Reinhardt Eagle Eye reporter Isaac Blunt interviewed Reinhardt Opera associate Jaime Mandujano on March 11, 2020, to hear the big news about the program’s upcoming performances.


Reinhardt music education and vocal double major Jamie Mandujano. Photo Credit: Maria Medina

Isaac Blunt: “What is your name, grade and major?”


Jaime Mandujano: “My name is Jaime Mandujano, I am a senior, and I am a vocal performance and music education double major.”


Blunt: “What made you decide to pursue this major?”


Mandujano: “Well, I had a love for performing and for music education, and at the time of graduating from high school I didn’t know which one to pursue, so I pursued both.”


Blunt: “Interesting. For music education, would you prefer to teach more high school level or more of an elementary and middle school level?”


Mandujano: “I’ve always wanted to teach high school, but I am definitely open to middle and elementary school. Both are options.”


Blunt: “Are you involved in any clubs, teams or programs here at Reinhardt?”


Mandujano: “Just the opera program, mostly.”


Blunt: “Tell me more about that program, please. What have their past productions been?”


Mandujano: “In the past, we’ve done other operas like Mozart’s Cosi Fan Tutti, Susannah, and now we’re working The Sound of Music.”


Blunt: ”I have heard that the opera program is performing pieces from The Sound of Music. Could you tell me a little of its history?”


Mandujano: “Well, we are putting up a production of The Sound of Music, which follows the life of a postulant who has been assigned to care for the Von Trapp family children based on a true story. It’s a golden age musical and takes place right before World War Two.”

Mandujano (right) rehearsing The Sound of Music piece “Sixteen Going On Seventeen” Photo Credit: Hannah Reich


Blunt: “How long or difficult of a process was it to put on this production?”

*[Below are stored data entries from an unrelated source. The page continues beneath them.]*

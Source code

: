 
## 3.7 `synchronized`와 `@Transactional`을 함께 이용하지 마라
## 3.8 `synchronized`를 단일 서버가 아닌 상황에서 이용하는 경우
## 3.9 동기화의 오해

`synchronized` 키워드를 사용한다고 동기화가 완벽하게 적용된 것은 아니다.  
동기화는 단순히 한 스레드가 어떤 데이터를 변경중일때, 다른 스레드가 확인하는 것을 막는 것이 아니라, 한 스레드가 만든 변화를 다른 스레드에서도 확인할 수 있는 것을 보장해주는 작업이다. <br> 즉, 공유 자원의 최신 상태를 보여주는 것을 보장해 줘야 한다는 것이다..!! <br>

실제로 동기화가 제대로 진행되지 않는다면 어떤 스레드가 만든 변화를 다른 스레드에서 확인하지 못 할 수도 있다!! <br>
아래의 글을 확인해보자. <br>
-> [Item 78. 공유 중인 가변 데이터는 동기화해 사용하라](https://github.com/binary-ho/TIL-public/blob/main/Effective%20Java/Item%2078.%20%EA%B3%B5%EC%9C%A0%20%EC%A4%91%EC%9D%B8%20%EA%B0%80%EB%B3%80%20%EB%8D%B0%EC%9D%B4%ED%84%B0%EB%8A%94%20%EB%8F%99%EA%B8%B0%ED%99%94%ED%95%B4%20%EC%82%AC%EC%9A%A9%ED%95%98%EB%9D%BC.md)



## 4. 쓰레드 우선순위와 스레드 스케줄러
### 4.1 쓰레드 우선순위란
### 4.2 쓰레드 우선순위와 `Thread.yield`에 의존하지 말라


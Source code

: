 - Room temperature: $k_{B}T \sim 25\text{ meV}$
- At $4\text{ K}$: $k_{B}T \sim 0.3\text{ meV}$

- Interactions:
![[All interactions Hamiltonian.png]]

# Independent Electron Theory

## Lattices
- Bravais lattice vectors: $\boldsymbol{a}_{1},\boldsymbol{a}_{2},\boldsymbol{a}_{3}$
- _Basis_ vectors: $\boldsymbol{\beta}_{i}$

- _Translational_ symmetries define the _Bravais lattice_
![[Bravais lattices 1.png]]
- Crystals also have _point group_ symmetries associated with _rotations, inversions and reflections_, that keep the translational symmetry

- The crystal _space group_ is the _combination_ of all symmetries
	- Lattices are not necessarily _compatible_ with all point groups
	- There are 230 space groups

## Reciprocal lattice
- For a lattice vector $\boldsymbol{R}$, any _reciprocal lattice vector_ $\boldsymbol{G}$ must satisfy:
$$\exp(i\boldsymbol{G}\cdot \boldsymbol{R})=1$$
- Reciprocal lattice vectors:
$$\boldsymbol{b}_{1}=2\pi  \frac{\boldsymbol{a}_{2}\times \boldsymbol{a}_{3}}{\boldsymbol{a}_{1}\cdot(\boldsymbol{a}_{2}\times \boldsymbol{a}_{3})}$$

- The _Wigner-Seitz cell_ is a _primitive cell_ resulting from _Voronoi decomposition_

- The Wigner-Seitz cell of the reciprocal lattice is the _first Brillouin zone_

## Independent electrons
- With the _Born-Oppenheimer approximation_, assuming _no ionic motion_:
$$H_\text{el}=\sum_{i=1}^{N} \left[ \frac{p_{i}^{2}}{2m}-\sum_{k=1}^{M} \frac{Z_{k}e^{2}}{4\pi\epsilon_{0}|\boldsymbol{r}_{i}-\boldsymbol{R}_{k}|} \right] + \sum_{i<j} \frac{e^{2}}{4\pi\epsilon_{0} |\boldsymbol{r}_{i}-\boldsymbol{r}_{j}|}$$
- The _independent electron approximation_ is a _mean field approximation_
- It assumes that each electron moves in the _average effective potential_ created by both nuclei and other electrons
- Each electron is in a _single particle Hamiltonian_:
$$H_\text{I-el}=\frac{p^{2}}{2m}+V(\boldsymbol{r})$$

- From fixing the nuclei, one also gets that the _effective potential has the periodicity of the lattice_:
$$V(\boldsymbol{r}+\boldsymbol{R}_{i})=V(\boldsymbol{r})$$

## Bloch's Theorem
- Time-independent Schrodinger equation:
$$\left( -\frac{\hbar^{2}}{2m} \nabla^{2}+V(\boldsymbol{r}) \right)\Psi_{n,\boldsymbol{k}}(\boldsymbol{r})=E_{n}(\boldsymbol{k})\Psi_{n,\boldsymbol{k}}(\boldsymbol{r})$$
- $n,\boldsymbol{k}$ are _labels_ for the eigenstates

Mandujano: “We started right when we came back from winter break with auditions, and there was a schedule sent out for everyone telling us when to come in and when we were needed. We had roughly a month and a half to memorize our parts. As a person training in this profession, it wasn’t too hard, and it was honestly fun to work with.”

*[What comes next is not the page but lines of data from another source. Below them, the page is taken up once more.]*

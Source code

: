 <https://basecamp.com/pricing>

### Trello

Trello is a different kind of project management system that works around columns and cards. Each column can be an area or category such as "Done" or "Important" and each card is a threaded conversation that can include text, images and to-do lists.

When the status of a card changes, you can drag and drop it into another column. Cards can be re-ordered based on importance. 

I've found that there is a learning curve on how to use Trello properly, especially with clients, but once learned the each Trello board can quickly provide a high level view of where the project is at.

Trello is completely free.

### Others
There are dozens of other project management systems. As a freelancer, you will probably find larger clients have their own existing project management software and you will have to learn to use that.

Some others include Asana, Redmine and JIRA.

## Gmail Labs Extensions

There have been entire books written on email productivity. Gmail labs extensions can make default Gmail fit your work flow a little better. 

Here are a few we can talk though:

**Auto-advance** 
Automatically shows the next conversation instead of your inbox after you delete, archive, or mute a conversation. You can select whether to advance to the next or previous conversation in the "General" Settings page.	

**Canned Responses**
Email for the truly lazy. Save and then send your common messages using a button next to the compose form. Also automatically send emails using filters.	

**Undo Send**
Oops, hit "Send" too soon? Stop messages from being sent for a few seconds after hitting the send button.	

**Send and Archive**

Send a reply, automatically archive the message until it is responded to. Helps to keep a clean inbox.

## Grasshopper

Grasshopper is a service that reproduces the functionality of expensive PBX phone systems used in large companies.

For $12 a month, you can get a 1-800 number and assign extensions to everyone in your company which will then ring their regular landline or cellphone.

Blunt: “Did you have to make any of your props or sets yourselves?”


Mandujano: “Yes, we tried to find most of our costumes ourselves, and those we couldn’t find, the program gets for us. The props and sets we make and build ourselves; we get a week to build it all. We aren’t given access to Flint Hall, our performance venue, until the week before the Sunday of the show. During that time, we build everything. An added difficulty is we were put under quarantine in FPAC today and were unable to work.”

Blunt: “How many performers are showcasing their talents?”


Mandujano: “We have 28 performers. Some students were double casted, and we hired outside children to play the younger parts.”


Blunt: “After a performance like this, what does the opera program typically have planned next? What is the plan after The Sound of Music ends?”


Mandujano: “We will have master classes, guest speakers, lessons on how to perform in an opera setting and how to succeed in the opera world.”


Blunt: “If you had any advice for other singers or for people who just want to sing better, what are your do’s and don’ts?”


Mandujano: “Care for your voice, hydrate, make sure your body is healthy and care for technique– because you cannot succeed with talent alone.”


Blunt: “Well, Jaime, thank you, sir, for meeting with me today. I wish you all to break a leg at your performances, and I look forward to listening to it.”


Mandujano: “My pleasure. Thank you for having me, and we hope to see you in attendance.”


The Reinhardt Opera program has currently postponed its performance until a later date, to be determined.